I've used my horses white n bright shampoo on myself (since I'm blonde) and it made my hair really shiny and lighter looking. But it's a little expensive so I just keep it for my horse.


----------



## Cougar (Jun 11, 2009)

I've washed my hair with worse things than horse shampoo but yes, I have used it before and it did the job.


----------



## myponygizmo (Apr 18, 2010)

You can use Mane&Tail i've used it before....


----------



## csimkunas6 (Apr 18, 2010)

Ive personally never used it, but I know a lot of people that have used it, and loved it.


----------



## mom2pride (May 5, 2009)

I have used several of the dog grooming products I used as a dog groomer; they have fewer harsh chemicals, and I react less to them...

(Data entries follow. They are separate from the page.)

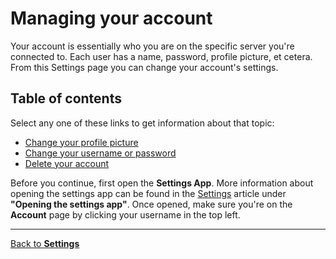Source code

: # Managing your account

Your account is essentially who you are on the specific server you're connected to. Each user has a name, password, profile picture, et cetera. From this Settings page you can change your account's settings.

## Table of contents

Select any one of these links to get information about that topic:

- [Change your profile picture](@client/help/Settings/account/changeprofile.md)
- [Change your username or password](@client/help/Settings/account/credentials.md)
- [Delete your account](@client/help/Settings/account/delete.md)

Before you continue, first open the **Settings App**. More information about opening the settings app can be found in the [Settings](@client/help/Settings.md) article under **"Opening the settings app"**. Once opened, make sure you're on the **Account** page by clicking your username in the top left.

---

[Back to **Settings**](@client/help/Settings.md)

I have used some horse products too, but not as much as the dog ones, seeing as I had more acces to them; I also use the dog products on my horses and goats, with fabulous results.


----------



## TheRoughrider21 (Aug 25, 2009)

I've used Cowboy Magic on my hair. I really liked it lol. But it was kinda expensive so my horse gets it. =)


----------



## Jordan S (Jun 7, 2009)

Ok don't laugh. but

i've used MTG before 

LOL my hair never gets oily so I can tolerate it. and the smell is ushually gone by morning, especially if you use good smelling conditioners. It made my hair grow an inch in a month LOL. no ones ever noticed that it was in my hair! :lol:

heck im on a hair care forum and they use mane n tail and megatek hoof rebuilder.


----------



## Carleen (Jun 19, 2009)

My bottle of Mane 'n Tail only leaves my shower when it's bath time at the barn.


----------